DESCRIPTION OF THE TASK: All pictures are to be dropped, and the remaining data set down exactly.

====== SUPPLIED RECORDS

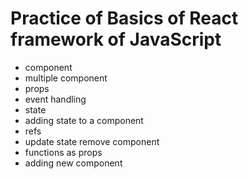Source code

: # Practice of Basics of React framework of JavaScript
- component
- multiple component
- props
- event handling
- state
- adding state to a component
- refs
- update state remove component
- functions as props
- adding new component

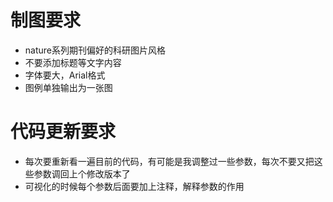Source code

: # 制图要求
- nature系列期刊偏好的科研图片风格
- 不要添加标题等文字内容
- 字体要大，Arial格式
- 图例单独输出为一张图
  

# 代码更新要求
- 每次要重新看一遍目前的代码，有可能是我调整过一些参数，每次不要又把这些参数调回上个修改版本了
- 可视化的时候每个参数后面要加上注释，解释参数的作用
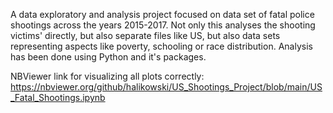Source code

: A data exploratory and analysis project focused on data set of fatal police shootings across the years 2015-2017.
Not only this analyses the shooting victims' directly, but also separate files like US, but also data sets representing aspects like poverty, schooling or race distribution.
Analysis has been done using Python and it's packages.

NBViewer link for visualizing all plots correctly: https://nbviewer.org/github/halikowski/US_Shootings_Project/blob/main/US_Fatal_Shootings.ipynb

============

SOLUTION TO THIS EXERCISE:
Source code

: # Practice of Basics of React framework of JavaScript
- component
- multiple component
- props
- event handling
- state
- adding state to a component
- refs
- update state remove component
- functions as props
- adding new component

Source code

: # 制图要求
- nature系列期刊偏好的科研图片风格
- 不要添加标题等文字内容
- 字体要大，Arial格式
- 图例单独输出为一张图
  

# 代码更新要求
- 每次要重新看一遍目前的代码，有可能是我调整过一些参数，每次不要又把这些参数调回上个修改版本了
- 可视化的时候每个参数后面要加上注释，解释参数的作用
Source code

: A data exploratory and analysis project focused on data set of fatal police shootings across the years 2015-2017.
Not only this analyses the shooting victims' directly, but also separate files like US, but also data sets representing aspects like poverty, schooling or race distribution.
Analysis has been done using Python and it's packages.

NBViewer link for visualizing all plots correctly: https://nbviewer.org/github/halikowski/US_Shootings_Project/blob/main/US_Fatal_Shootings.ipynb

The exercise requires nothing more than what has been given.